There are two commonly used models for processing data in sensor networks. The first model involves viewing the sensor network as a database [1,2,3], where queries are pushed all the way to the remote sensors. Such direct querying of the remote sensor nodes is generally more efficient energy-wise, since query-specific data processing can be performed at the data source to reduce communication requirements. However, such querying renders the system unusable for interactive use due to the high latency, low availability, and low reliability [4] inherent in duty-cycled, energy-limited wireless sensor networks. The second model has been one of data streams, where potentially useful sensor data is pushed from the sensors, and stored at a high-end server running a database.

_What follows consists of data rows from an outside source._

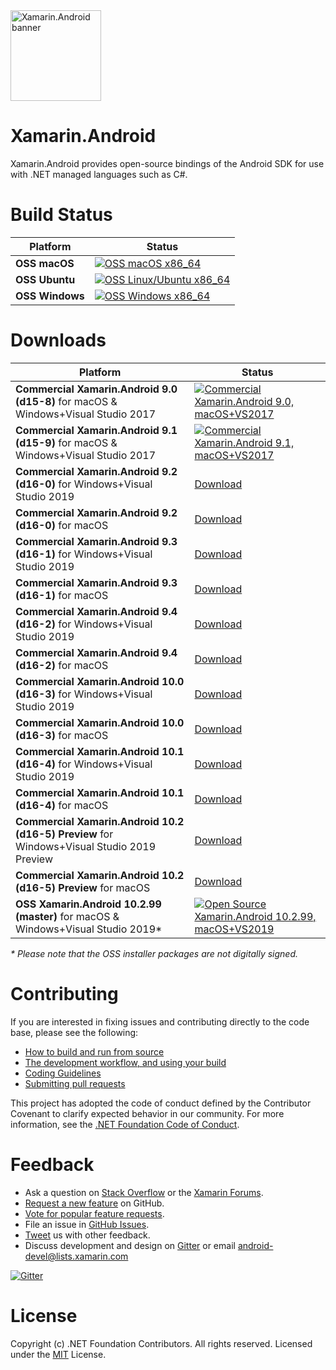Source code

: <img src="Documentation/images/banner.png" alt="Xamarin.Android banner" height="145" >

Xamarin.Android
===============

Xamarin.Android provides open-source bindings of the Android SDK for use with
.NET managed languages such as C#.

# Build Status

| Platform              | Status |
|-----------------------|--------|
| **OSS macOS**         | [![OSS macOS x86_64][oss-macOS-x86_64-icon]][oss-macOS-x86_64-status] |
| **OSS Ubuntu**        | [![OSS Linux/Ubuntu x86_64][oss-ubuntu-x86_64-icon]][oss-ubuntu-x86_64-status] |
| **OSS Windows**       | [![OSS Windows x86_64][oss-windows-x86_64-icon]][oss-windows-x86_64-status] |

[oss-macOS-x86_64-icon]: https://jenkins.mono-project.com/view/Xamarin.Android/job/xamarin-android/badge/icon
[oss-macOS-x86_64-status]: https://jenkins.mono-project.com/view/Xamarin.Android/job/xamarin-android/
[oss-ubuntu-x86_64-icon]: https://jenkins.mono-project.com/view/Xamarin.Android/job/xamarin-android-linux/badge/icon
[oss-ubuntu-x86_64-status]: https://jenkins.mono-project.com/view/Xamarin.Android/job/xamarin-android-linux/
[oss-windows-x86_64-icon]: https://devdiv.visualstudio.com/_apis/public/build/definitions/0bdbc590-a062-4c3f-b0f6-9383f67865ee/7212/badge
[oss-windows-x86_64-status]: https://devdiv.visualstudio.com/DevDiv/Default/_build/index?definitionId=7212

# Downloads

| Platform        | Status |
|-----------------|--------|
| **Commercial Xamarin.Android 9.0 (d15-8)** for macOS &amp; Windows+Visual Studio 2017       | [![Commercial Xamarin.Android 9.0, macOS+VS2017][commercial-d15-8-macOS-x86_64-icon]][commercial-d15-8-macOS-x86_64-status] |
| **Commercial Xamarin.Android 9.1 (d15-9)** for macOS &amp; Windows+Visual Studio 2017       | [![Commercial Xamarin.Android 9.1, macOS+VS2017][commercial-d15-9-macOS-x86_64-icon]][commercial-d15-9-macOS-x86_64-status] |
| **Commercial Xamarin.Android 9.2 (d16-0)** for Windows+Visual Studio 2019                   | [Download][commercial-d16-0-Windows-x86_64] |
| **Commercial Xamarin.Android 9.2 (d16-0)** for macOS                                        | [Download][commercial-d16-0-macOS-x86_64]   |
| **Commercial Xamarin.Android 9.3 (d16-1)** for Windows+Visual Studio 2019                   | [Download][commercial-d16-1-Windows-x86_64] |
| **Commercial Xamarin.Android 9.3 (d16-1)** for macOS                                        | [Download][commercial-d16-1-macOS-x86_64]   |
| **Commercial Xamarin.Android 9.4 (d16-2)** for Windows+Visual Studio 2019                   | [Download][commercial-d16-2-Windows-x86_64] |
| **Commercial Xamarin.Android 9.4 (d16-2)** for macOS                                        | [Download][commercial-d16-2-macOS-x86_64]   |
| **Commercial Xamarin.Android 10.0 (d16-3)** for Windows+Visual Studio 2019                  | [Download][commercial-d16-3-Windows-x86_64] |
| **Commercial Xamarin.Android 10.0 (d16-3)** for macOS                                       | [Download][commercial-d16-3-macOS-x86_64]   |
| **Commercial Xamarin.Android 10.1 (d16-4)** for Windows+Visual Studio 2019                  | [Download][commercial-d16-4-Windows-x86_64] |
| **Commercial Xamarin.Android 10.1 (d16-4)** for macOS                                       | [Download][commercial-d16-4-macOS-x86_64]   |
| **Commercial Xamarin.Android 10.2 (d16-5) Preview** for Windows+Visual Studio 2019 Preview  | [Download][commercial-d16-5-Windows-x86_64] |
| **Commercial Xamarin.Android 10.2 (d16-5) Preview** for macOS                               | [Download][commercial-d16-5-macOS-x86_64]   |
| **OSS Xamarin.Android 10.2.99 (master)** for macOS &amp; Windows+Visual Studio 2019\*       | [![Open Source Xamarin.Android 10.2.99, macOS+VS2019][oss-master-macOS-x86_64-icon]][oss-master-macOS-x86_64-artifacts] |

*\* Please note that the OSS installer packages are not digitally signed.*

[commercial-d15-8-macOS-x86_64-icon]:     https://jenkins.mono-project.com/view/Xamarin.Android/job/xamarin-android-builds-d15-8/badge/icon
[commercial-d15-8-macOS-x86_64-status]:   https://jenkins.mono-project.com/view/Xamarin.Android/job/xamarin-android-builds-d15-8/
[commercial-d15-9-macOS-x86_64-icon]:     https://jenkins.mono-project.com/view/Xamarin.Android/job/xamarin-android-builds-d15-9/badge/icon
[commercial-d15-9-macOS-x86_64-status]:   https://jenkins.mono-project.com/view/Xamarin.Android/job/xamarin-android-builds-d15-9/
[commercial-d16-0-Windows-x86_64]:        https://aka.ms/xamarin-android-commercial-d16-0-windows
[commercial-d16-0-macOS-x86_64]:          https://aka.ms/xamarin-android-commercial-d16-0-macos
[commercial-d16-1-Windows-x86_64]:        https://aka.ms/xamarin-android-commercial-d16-1-windows
[commercial-d16-1-macOS-x86_64]:          https://aka.ms/xamarin-android-commercial-d16-1-macos
[commercial-d16-2-Windows-x86_64]:        https://aka.ms/xamarin-android-commercial-d16-2-windows
[commercial-d16-2-macOS-x86_64]:          https://aka.ms/xamarin-android-commercial-d16-2-macos
[commercial-d16-3-Windows-x86_64]:        https://aka.ms/xamarin-android-commercial-d16-3-windows
[commercial-d16-3-macOS-x86_64]:          https://aka.ms/xamarin-android-commercial-d16-3-macos
[commercial-d16-4-Windows-x86_64]:        https://aka.ms/xamarin-android-commercial-d16-4-windows
[commercial-d16-4-macOS-x86_64]:          https://aka.ms/xamarin-android-commercial-d16-4-macos
[commercial-d16-5-Windows-x86_64]:        https://aka.ms/xamarin-android-commercial-d16-5-windows
[commercial-d16-5-macOS-x86_64]:          https://aka.ms/xamarin-android-commercial-d16-5-macos
[oss-master-macOS-x86_64-icon]:           https://jenkins.mono-project.com/view/Xamarin.Android/job/xamarin-android/lastSuccessfulBuild/badge/icon
[oss-master-macOS-x86_64-artifacts]:      https://jenkins.mono-project.com/view/Xamarin.Android/job/xamarin-android/lastSuccessfulBuild/Azure

# Contributing

If you are interested in fixing issues and contributing directly to the code base, please see the following:

  - [How to build and run from source](Documentation/README.md#building-from-source)
  - [The development workflow, and using your build](Documentation/README.md#development-workflow)
  - [Coding Guidelines](http://www.mono-project.com/community/contributing/coding-guidelines/)
  - [Submitting pull requests](https://github.com/xamarin/xamarin-android/wiki/Submitting-Bugs,-Feature-Requests,-and-Pull-Requests#pull-requests)

This project has adopted the code of conduct defined by the Contributor Covenant
to clarify expected behavior in our community. For more information, see the
[.NET Foundation Code of Conduct](http://www.dotnetfoundation.org/code-of-conduct).

# Feedback

  - Ask a question on [Stack Overflow](https://stackoverflow.com/questions/tagged/xamarin.android) or the [Xamarin Forums](https://forums.xamarin.com/categories/android).
  - [Request a new feature](https://github.com/xamarin/xamarin-android/wiki/Submitting-Bugs,-Feature-Requests,-and-Pull-Requests) on GitHub.
  - [Vote for popular feature requests](https://github.com/xamarin/xamarin-android/issues?utf8=%E2%9C%93&q=is%3Aissue+is%3Aopen+label%3Aenhancement+sort%3Areactions-%2B1-desc).
  - File an issue in [GitHub Issues](https://github.com/xamarin/xamarin-android/issues/new).
  - [Tweet](https://twitter.com/xamarinhq) us with other feedback.
  - Discuss development and design on [Gitter](https://gitter.im/xamarin/xamarin-android) or email [android-devel@lists.xamarin.com](android-devel@lists.xamarin.com) 

[![Gitter](https://badges.gitter.im/Join%20Chat.svg)](https://gitter.im/xamarin/xamarin-android?utm_source=badge&utm_medium=badge&utm_campaign=pr-badge&utm_content=badge)

# License

Copyright (c) .NET Foundation Contributors. All rights reserved.
Licensed under the [MIT](LICENSE) License.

The database engine can perform statistical modeling and cleaning on the data [5], and provide lower latency, better availability, and better interactivity to user queries. However, this model is less energy efficient since it does not exploit the fact that only a subset of sensor data may be actually queried.

**Table:** Comparison of PRESTO to related efforts.
	NOW Queries	PAST Queries	Prediction	Data Abstraction	Energy-Aware	Hierarchical design
Diffusion[2]	Direct sensor querying	No archival	No	Single remote sensor	Yes	No
Cougar[1]	Direct sensor querying	No archival	No	Single remote sensor	Yes	No
TinyDB[6]/BBQ[5]	Proxy querying	Archival at proxy	Yes	Single proxy	Yes	No
Aurora/Medusa[7]	Proxy querying	Archival at server	No	Distributed stream	No	P2P
PRESTO	Proxy querying + sensor querying on cache miss	Caching at proxy + archival at sensor	Yes	Single logical view of distributed store	Yes	Yes

While both these models are important for current and future sensor networks, they have certain drawbacks. In this paper, we present PRESTO, a predictive store for sensor networks that attempts to provide the interactivity of the data streaming approach with the energy efficiency of the direct sensor querying. PRESTO differs from past work on data-centric sensor networks in several key respects (see Table

Hierarchical Systems: Rather than designing our system for a single flat sensor network architecture, PRESTO reflects our philosophy that scalable sensor networks of the future will have multiple tiers, with a several tens of untethered sensors per tethered sensor proxy and several tens of sensor proxies per application. Being tethered, sensor proxies can be expected to be less resource constrained than the remote sensors, an aspect that PRESTO exploits in two different ways. Proxies cache current and past data from remote sensors and use predictive techniques on cached data to answer queries, thereby providing response times that are close to the data streaming approach. Proxies also use their superior processing capabilities to model, predict, and match query parameters to data dissemination at remote sensors, thereby providing the energy efficiency of the direct querying method.

Archival Queries: Unlike many systems that only support queries on the current sensor data [5], PRESTO supports archival queries on data that may be deemed to be interesting post-facto. The ability to query historical data is important in many sensor applications such as surveillance, where the ability to retroactively ``go back'' is necessary to determine, for instance, how an intruder broke into a building. Similarly, archival sensor data is often useful to conduct postmortems of unexpected and unusual events to better understand them for the future. PRESTO enables such PAST queries by employing a distributed archival store at remote sensors that records past sensor data; thereby resulting in a significantly different architecture from stream-based systems.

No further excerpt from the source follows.